▶ _What to produce_: What is the number of lines in the data below that contain "ending"? Answer with that number and no other words.

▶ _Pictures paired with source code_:
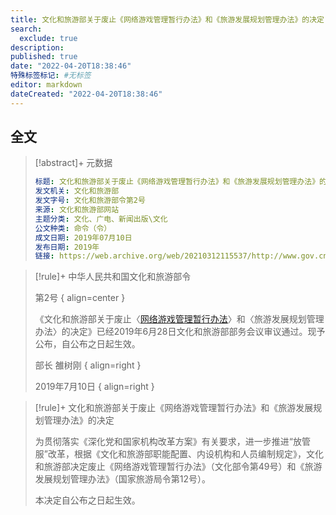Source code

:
 ```yaml
---
title: 文化和旅游部关于废止《网络游戏管理暂行办法》和《旅游发展规划管理办法》的决定
search:
  exclude: true
description:
published: true
date: "2022-04-20T18:38:46"
特殊标签标记: #无标签
editor: markdown
dateCreated: "2022-04-20T18:38:46"
---
```


## 全文

> [!abstract]+ 元数据
>
> ```YAML
> 标题: 文化和旅游部关于废止《网络游戏管理暂行办法》和《旅游发展规划管理办法》的决定
> 发文机关: 文化和旅游部
> 发文字号: 文化和旅游部令第2号
> 来源: 文化和旅游部网站
> 主题分类: 文化、广电、新闻出版\文化
> 公文种类: 命令（令）
> 成文日期: 2019年07月10日
> 发布日期: 2019年
> 链接: https://web.archive.org/web/20210312115537/http://www.gov.cn/zhengce/zhengceku/2019-12/02/content_5457656.htm
> ```

> [!rule]+ 中华人民共和国文化和旅游部令
>
> 第2号
> { align=center }
>
> 《文化和旅游部关于废止〈[网络游戏管理暂行办法](/rule/文化部/网络游戏管理暂行办法.md)〉和〈旅游发展规划管理办法〉的决定》已经2019年6月28日文化和旅游部部务会议审议通过。现予公布，自公布之日起生效。
>
> 部长 雒树刚
> { align=right }
>
> 2019年7月10日
> { align=right }

> [!rule]+ 文化和旅游部关于废止《网络游戏管理暂行办法》和《旅游发展规划管理办法》的决定
> 
> 为贯彻落实《深化党和国家机构改革方案》有关要求，进一步推进“放管服”改革，根据《文化和旅游部职能配置、内设机构和人员编制规定》，文化和旅游部决定废止《网络游戏管理暂行办法》（文化部令第49号）和《旅游发展规划管理办法》（国家旅游局令第12号）。
>
> 本决定自公布之日起生效。
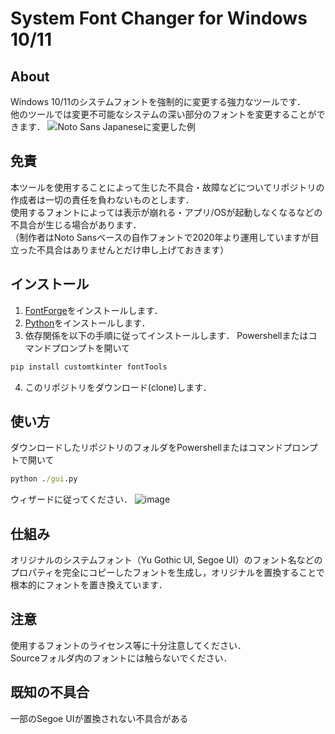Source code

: # System Font Changer for Windows 10/11
## About
Windows 10/11のシステムフォントを強制的に変更する強力なツールです．  
他のツールでは変更不可能なシステムの深い部分のフォントを変更することができます．
![Noto Sans Japaneseに変更した例](https://github.com/hirobon1690/System-Font-Changer-for-Windows10-11/assets/58695125/6d1b0c0c-b1e5-4583-a868-89dc772aecb2)


## 免責
本ツールを使用することによって生じた不具合・故障などについてリポジトリの作成者は一切の責任を負わないものとします．  
使用するフォントによっては表示が崩れる・アプリ/OSが起動しなくなるなどの不具合が生じる場合があります．  
（制作者はNoto Sansベースの自作フォントで2020年より運用していますが目立った不具合はありませんとだけ申し上げておきます）

## インストール
1. [FontForge](https://fontforge.org/en-US/)をインストールします．
2. [Python](https://www.python.org/)をインストールします．
3. 依存関係を以下の手順に従ってインストールします．
Powershellまたはコマンドプロンプトを開いて
```cmd
pip install customtkinter fontTools
```
4. このリポジトリをダウンロード(clone)します．

## 使い方
ダウンロードしたリポジトリのフォルダをPowershellまたはコマンドプロンプトで開いて
```cmd
python ./gui.py
```
ウィザードに従ってください．
![image](https://github.com/hirobon1690/System-Font-Changer-for-Windows10-11/assets/58695125/cbe34af7-1cc8-474b-a873-4663e8cf599f)


## 仕組み
オリジナルのシステムフォント（Yu Gothic UI, Segoe UI）のフォント名などのプロパティを完全にコピーしたフォントを生成し，オリジナルを置換することで根本的にフォントを置き換えています．

## 注意
使用するフォントのライセンス等に十分注意してください．  
Sourceフォルダ内のフォントには触らないでください．

## 既知の不具合
一部のSegoe UIが置換されない不具合がある
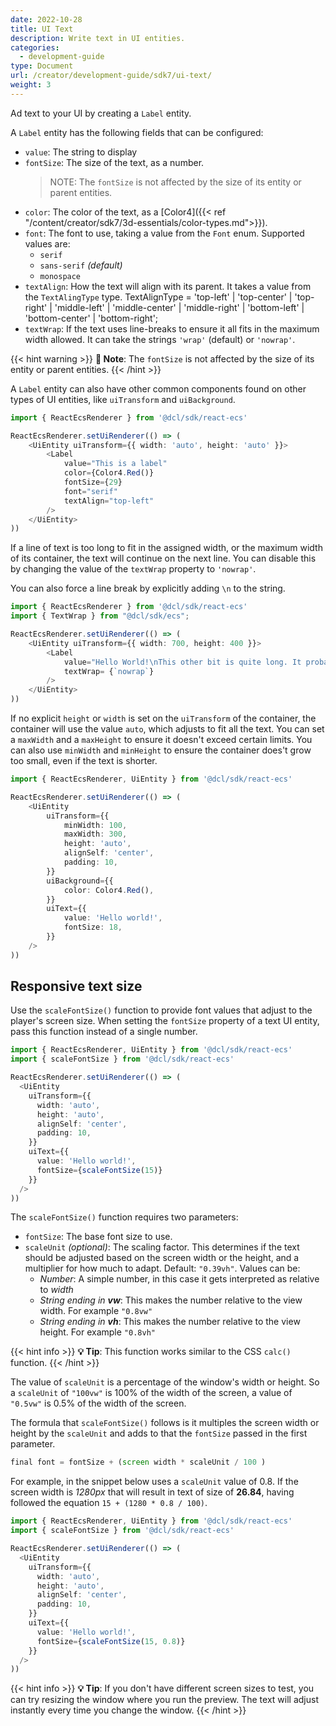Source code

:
 ```yaml
---
date: 2022-10-28
title: UI Text
description: Write text in UI entities.
categories:
  - development-guide
type: Document
url: /creator/development-guide/sdk7/ui-text/
weight: 3
---
```


Ad text to your UI by creating a `Label` entity.

A `Label` entity has the following fields that can be configured:

- `value`: The string to display
- `fontSize`: The size of the text, as a number.
  > NOTE: The `fontSize` is not affected by the size of its entity or parent entities.
- `color`: The color of the text, as a [Color4]({{< ref "/content/creator/sdk7/3d-essentials/color-types.md">}}).
- `font`: The font to use, taking a value from the `Font` enum. Supported values are:
  - `serif`
  - `sans-serif` _(default)_
  - `monospace`
- `textAlign`: How the text will align with its parent. It takes a value from the `TextAlingType` type. TextAlignType = 'top-left' | 'top-center' | 'top-right' | 'middle-left' | 'middle-center' | 'middle-right' | 'bottom-left' | 'bottom-center' | 'bottom-right';
- `textWrap`: If the text uses line-breaks to ensure it all fits in the maximum width allowed. It can take the strings `'wrap'` (default) or `'nowrap'`.

{{< hint warning >}}
**📔 Note**: The `fontSize` is not affected by the size of its entity or parent entities.
{{< /hint >}}

A `Label` entity can also have other common components found on other types of UI entities, like `uiTransform` and `uiBackground`.

```ts
import { ReactEcsRenderer } from '@dcl/sdk/react-ecs'

ReactEcsRenderer.setUiRenderer(() => (
	<UiEntity uiTransform={{ width: 'auto', height: 'auto' }}>
		<Label
			value="This is a label"
			color={Color4.Red()}
			fontSize={29}
			font="serif"
			textAlign="top-left"
		/>
	</UiEntity>
))
```

<!-- TODO: examples with textAlign -->

If a line of text is too long to fit in the assigned width, or the maximum width of its container, the text will continue on the next line. You can disable this by changing the value of the `textWrap` property to `'nowrap'`.

You can also force a line break by explicitly adding `\n` to the string.

```ts
import { ReactEcsRenderer } from '@dcl/sdk/react-ecs'
import { TextWrap } from "@dcl/sdk/ecs";

ReactEcsRenderer.setUiRenderer(() => (
	<UiEntity uiTransform={{ width: 700, height: 400 }}>
		<Label 
			value="Hello World!\nThis other bit is quite long. It probably won't fit in a single line, so it will include a line break somewhere.\nFourth line"
			textWrap= {`nowrap`} 
		/>
	</UiEntity>
))
```

If no explicit `height` or `width` is set on the `uiTransform` of the container, the container will use the value `auto`, which adjusts to fit all the text. You can set a `maxWidth` and a `maxHeight` to ensure it doesn't exceed certain limits. You can also use `minWidth` and `minHeight` to ensure the container does't grow too small, even if the text is shorter.

```ts
import { ReactEcsRenderer, UiEntity } from '@dcl/sdk/react-ecs'

ReactEcsRenderer.setUiRenderer(() => (
	<UiEntity
		uiTransform={{
			minWidth: 100,
			maxWidth: 300,
			height: 'auto',
			alignSelf: 'center',
			padding: 10,
		}}
		uiBackground={{
			color: Color4.Red(),
		}}
		uiText={{
			value: 'Hello world!',
			fontSize: 18,
		}}
	/>
))
```

## Responsive text size

Use the `scaleFontSize()` function to provide font values that adjust to the player's screen size. When setting the `fontSize` property of a text UI entity, pass this function instead of a single number.

```ts
import { ReactEcsRenderer, UiEntity } from '@dcl/sdk/react-ecs'
import { scaleFontSize } from '@dcl/sdk/react-ecs'

ReactEcsRenderer.setUiRenderer(() => (
  <UiEntity
    uiTransform={{
      width: 'auto',
      height: 'auto',
      alignSelf: 'center',
      padding: 10,
    }}
    uiText={{
      value: 'Hello world!',
      fontSize={scaleFontSize(15)}
    }}
  />
))
```

The `scaleFontSize()` function requires two parameters:

- `fontSize`: The base font size to use.
- `scaleUnit` _(optional)_: The scaling factor. This determines if the text should be adjusted based on the screen width or the height, and a multiplier for how much to adapt. Default: `"0.39vh"`. Values can be:
  - _Number_: A simple number, in this case it gets interpreted as relative to _width_
  - _String ending in **vw**_: This makes the number relative to the view width. For example `"0.8vw"`
  - _String ending in **vh**_: This makes the number relative to the view height. For example `"0.8vh"`

{{< hint info >}}
**💡 Tip**: This function works similar to the CSS `calc()` function.
{{< /hint >}}

The value of `scaleUnit` is a percentage of the window's width or height. So a `scaleUnit` of `"100vw"` is 100% of the width of the screen, a value of `"0.5vw"` is 0.5% of the width of the screen.

The formula that `scaleFontSize()` follows is it multiples the screen width or height by the `scaleUnit` and adds to that the `fontSize` passed in the first parameter.

```ts
final font = fontSize + (screen width * scaleUnit / 100 )
```

For example, in the snippet below uses a `scaleUnit` value of 0.8. If the screen width is _1280px_ that will result in text of size of **26.84**, having followed the equation `15 + (1280 * 0.8 / 100)`.

```ts
import { ReactEcsRenderer, UiEntity } from '@dcl/sdk/react-ecs'
import { scaleFontSize } from '@dcl/sdk/react-ecs'

ReactEcsRenderer.setUiRenderer(() => (
  <UiEntity
    uiTransform={{
      width: 'auto',
      height: 'auto',
      alignSelf: 'center',
      padding: 10,
    }}
    uiText={{
      value: 'Hello world!',
      fontSize={scaleFontSize(15, 0.8)}
    }}
  />
))
```

{{< hint info >}}
**💡 Tip**: If you don't have different screen sizes to test, you can try resizing the window where you run the preview. The text will adjust instantly every time you change the window.
{{< /hint >}}
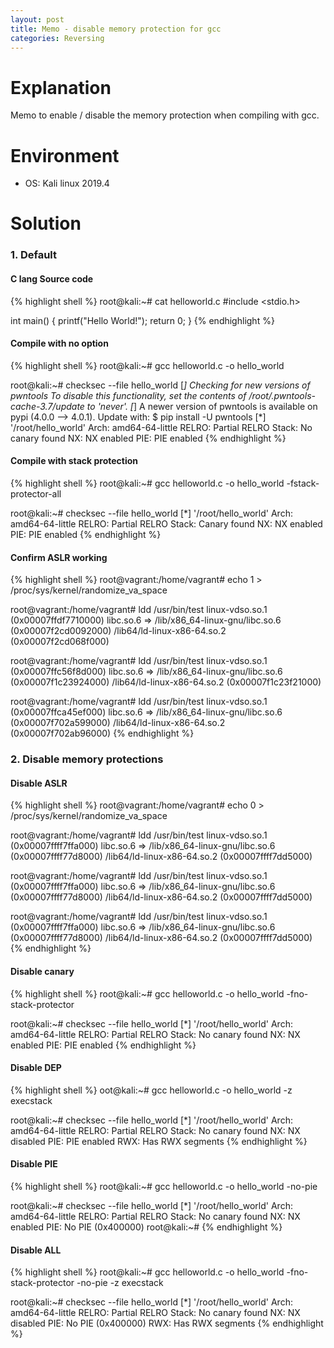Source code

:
 ```yaml
---
layout: post
title: Memo - disable memory protection for gcc
categories: Reversing
---
```


# Explanation
Memo to enable / disable the memory protection when compiling with gcc.

# Environment
* OS: Kali linux 2019.4

# Solution
### 1. Default

#### C lang Source code
{% highlight shell %}
root@kali:~# cat helloworld.c 
#include <stdio.h>

int main() {
   printf("Hello World!");
   return 0;
}
{% endhighlight %}

#### Compile with no option
{% highlight shell %}
root@kali:~# gcc helloworld.c -o hello_world

root@kali:~# checksec --file hello_world
[*] Checking for new versions of pwntools
    To disable this functionality, set the contents of /root/.pwntools-cache-3.7/update to 'never'.
[*] A newer version of pwntools is available on pypi (4.0.0 --> 4.0.1).
    Update with: $ pip install -U pwntools
[*] '/root/hello_world'
    Arch:     amd64-64-little
    RELRO:    Partial RELRO
    Stack:    No canary found
    NX:       NX enabled
    PIE:      PIE enabled
{% endhighlight %}

#### Compile with stack protection
{% highlight shell %}
root@kali:~# gcc helloworld.c -o hello_world -fstack-protector-all

root@kali:~# checksec --file hello_world 
[*] '/root/hello_world'
    Arch:     amd64-64-little
    RELRO:    Partial RELRO
    Stack:    Canary found
    NX:       NX enabled
    PIE:      PIE enabled
{% endhighlight %}

#### Confirm ASLR working
{% highlight shell %}
root@vagrant:/home/vagrant# echo 1 > /proc/sys/kernel/randomize_va_space

root@vagrant:/home/vagrant# ldd /usr/bin/test
	linux-vdso.so.1 (0x00007ffdf7710000)
	libc.so.6 => /lib/x86_64-linux-gnu/libc.so.6 (0x00007f2cd0092000)
	/lib64/ld-linux-x86-64.so.2 (0x00007f2cd068f000)

root@vagrant:/home/vagrant# ldd /usr/bin/test
	linux-vdso.so.1 (0x00007ffc56f8d000)
	libc.so.6 => /lib/x86_64-linux-gnu/libc.so.6 (0x00007f1c23924000)
	/lib64/ld-linux-x86-64.so.2 (0x00007f1c23f21000)

root@vagrant:/home/vagrant# ldd /usr/bin/test
	linux-vdso.so.1 (0x00007ffca45ef000)
	libc.so.6 => /lib/x86_64-linux-gnu/libc.so.6 (0x00007f702a599000)
	/lib64/ld-linux-x86-64.so.2 (0x00007f702ab96000)
{% endhighlight %}

### 2. Disable memory protections
#### Disable ASLR
{% highlight shell %}
root@vagrant:/home/vagrant# echo 0 > /proc/sys/kernel/randomize_va_space

root@vagrant:/home/vagrant# ldd /usr/bin/test
	linux-vdso.so.1 (0x00007ffff7ffa000)
	libc.so.6 => /lib/x86_64-linux-gnu/libc.so.6 (0x00007ffff77d8000)
	/lib64/ld-linux-x86-64.so.2 (0x00007ffff7dd5000)

root@vagrant:/home/vagrant# ldd /usr/bin/test
	linux-vdso.so.1 (0x00007ffff7ffa000)
	libc.so.6 => /lib/x86_64-linux-gnu/libc.so.6 (0x00007ffff77d8000)
	/lib64/ld-linux-x86-64.so.2 (0x00007ffff7dd5000)

root@vagrant:/home/vagrant# ldd /usr/bin/test
	linux-vdso.so.1 (0x00007ffff7ffa000)
	libc.so.6 => /lib/x86_64-linux-gnu/libc.so.6 (0x00007ffff77d8000)
	/lib64/ld-linux-x86-64.so.2 (0x00007ffff7dd5000)
{% endhighlight %}

#### Disable canary
{% highlight shell %}
root@kali:~# gcc helloworld.c -o hello_world -fno-stack-protector

root@kali:~# checksec --file hello_world 
[*] '/root/hello_world'
    Arch:     amd64-64-little
    RELRO:    Partial RELRO
    Stack:    No canary found
    NX:       NX enabled
    PIE:      PIE enabled
{% endhighlight %}

#### Disable DEP
{% highlight shell %}
oot@kali:~# gcc helloworld.c -o hello_world -z execstack

root@kali:~# checksec --file hello_world 
[*] '/root/hello_world'
    Arch:     amd64-64-little
    RELRO:    Partial RELRO
    Stack:    No canary found
    NX:       NX disabled
    PIE:      PIE enabled
    RWX:      Has RWX segments
{% endhighlight %}

#### Disable PIE
{% highlight shell %}
root@kali:~# gcc helloworld.c -o hello_world -no-pie

root@kali:~# checksec --file hello_world 
[*] '/root/hello_world'
    Arch:     amd64-64-little
    RELRO:    Partial RELRO
    Stack:    No canary found
    NX:       NX enabled
    PIE:      No PIE (0x400000)
root@kali:~# 
{% endhighlight %}

#### Disable ALL
{% highlight shell %}
root@kali:~# gcc helloworld.c -o hello_world -fno-stack-protector -no-pie -z execstack

root@kali:~# checksec --file hello_world 
[*] '/root/hello_world'
    Arch:     amd64-64-little
    RELRO:    Partial RELRO
    Stack:    No canary found
    NX:       NX disabled
    PIE:      No PIE (0x400000)
    RWX:      Has RWX segments
{% endhighlight %}
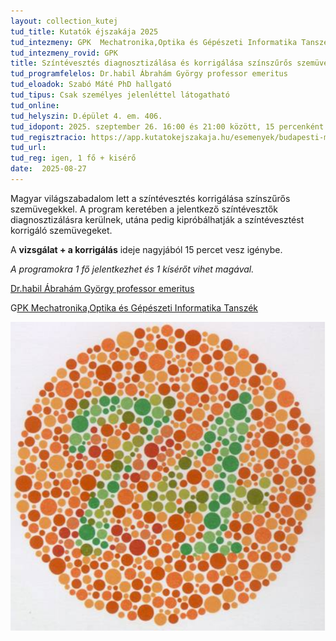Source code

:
 ```yaml
---
layout: collection_kutej
tud_title: Kutatók éjszakája 2025
tud_intezmeny: GPK  Mechatronika,Optika és Gépészeti Informatika Tanszék
tud_intezmeny_rovid: GPK
title: Színtévesztés diagnosztizálása és korrigálása színszűrős szemüveggel - Laboratóriumi mérés
tud_programfelelos: Dr.habil Ábrahám György professor emeritus
tud_eloadok: Szabó Máté PhD hallgató
tud_tipus: Csak személyes jelenléttel látogatható
tud_online: 
tud_helyszin: D.épület 4. em. 406.
tud_idopont: 2025. szeptember 26. 16:00 és 21:00 között, 15 percenként 1 fő
tud_regisztracio: https://app.kutatokejszakaja.hu/esemenyek/budapesti-muszaki-es-gazdasagtudomanyi-egyetem-bme/szintevesztes-diagnosztizalasa-es-korrigalasa-szinszuros-szemuveggel-laboratoriumi-meres
tud_url: 
tud_reg: igen, 1 fő + kisérő
date:  2025-08-27
---
```


 Magyar világszabadalom lett a színtévesztés korrigálása színszűrős szemüvegekkel. A program keretében a jelentkező színtévesztők diagnosztizálásra kerülnek, utána pedig kipróbálhatják a színtévesztést korrigáló szemüvegeket.
 
A **vizsgálat + a korrigálás** ideje nagyjából 15 percet vesz igénybe.

*A programokra 1 fő jelentkezhet és 1 kísérőt vihet magával.*

 [Dr.habil Ábrahám György professor emeritus](https://tudprog.bme.hu/kutatok_ejszakaja/profilok/abraham_gyorgy.html)

 G[PK  Mechatronika,Optika és Gépészeti Informatika Tanszék](https://mogi.bme.hu/)

 ![A színtévesztés oka és korrigálása színszűrős szemüveggel- előadás](../2025/images/a-szintevesztes-oka-es-korrigalasa-szinszuros-szemuveggel-eloadas.png)
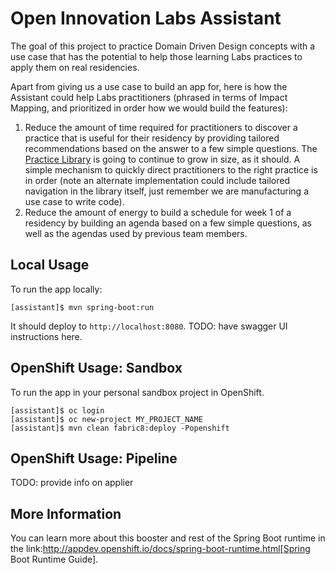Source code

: # Open Innovation Labs Assistant

The goal of this project to practice Domain Driven Design concepts with a use case that has the potential to help those learning Labs practices to apply them on real residencies. 

Apart from giving us a use case to build an app for, here is how the Assistant could help Labs practitioners (phrased in terms of Impact Mapping, and prioritized in order how we would build the features):

1) Reduce the amount of time required for practitioners to discover a practice that is useful for their residency by providing tailored recommendations based on the answer to a few simple questions. The [Practice Library](https://rht-labs.github.io/practice-library/) is going to continue to grow in size, as it should. A simple mechanism to quickly direct practitioners to the right practice is in order (note an alternate implementation could include tailored navigation in the library itself, just remember we are manufacturing a use case to write code).
2) Reduce the amount of energy to build a schedule for week 1 of a residency by building an agenda based on a few simple questions, as well as the agendas used by previous team members.


## Local Usage


To run the app locally:

`[assistant]$ mvn spring-boot:run`


It should deploy to `http://localhost:8080`. TODO: have swagger UI instructions here.



## OpenShift Usage: Sandbox

To run the app in your personal sandbox project in OpenShift.

``` 
[assistant]$ oc login 
[assistant]$ oc new-project MY_PROJECT_NAME
[assistant]$ mvn clean fabric8:deploy -Popenshift
```

## OpenShift Usage: Pipeline

TODO: provide info on applier

## More Information
You can learn more about this booster and rest of the Spring Boot runtime in the link:http://appdev.openshift.io/docs/spring-boot-runtime.html[Spring Boot Runtime Guide].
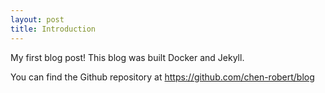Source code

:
 ```yaml
---
layout: post
title: Introduction
---
```

My first blog post! This blog was built Docker and Jekyll. 

You can find the Github repository at <https://github.com/chen-robert/blog>
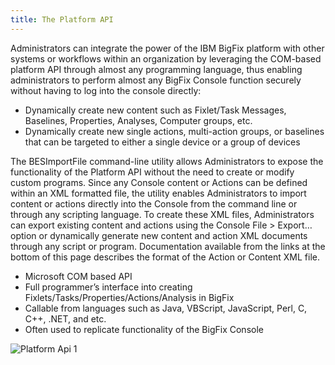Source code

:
 ```yaml
---
title: The Platform API
---
```


Administrators can integrate the power of the IBM BigFix platform with other systems or workflows within an organization by leveraging the COM-based platform API through almost any programming language, thus enabling administrators to perform almost any BigFix Console function securely without having to log into the console directly:
* Dynamically create new content such as Fixlet/Task Messages, Baselines, Properties, Analyses, Computer groups, etc.
* Dynamically create new single actions, multi-action groups, or baselines that can be targeted to either a single device or a group of devices

The BESImportFile command-line utility allows Administrators to expose the functionality of the Platform API without the need to create or modify custom programs. Since any Console content or Actions can be defined within an XML formatted file, the utility enables Administrators to import content or actions directly into the Console from the command line or through any scripting language. To create these XML files, Administrators can export existing content and actions using the Console File > Export… option or dynamically generate new content and action XML documents through any script or program. Documentation available from the links at the bottom of this page describes the format of the Action or Content XML file.
 
* Microsoft COM based API
* Full programmer’s interface into creating Fixlets/Tasks/Properties/Actions/Analysis in BigFix
* Callable from languages such as Java, VBScript, JavaScript, Perl, C, C++, .NET, and etc.
* Often used to replicate functionality of the BigFix Console
 
 
![Platform Api 1](/static/img/platform_api_1_resized.png)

▶ _Your solution_: 2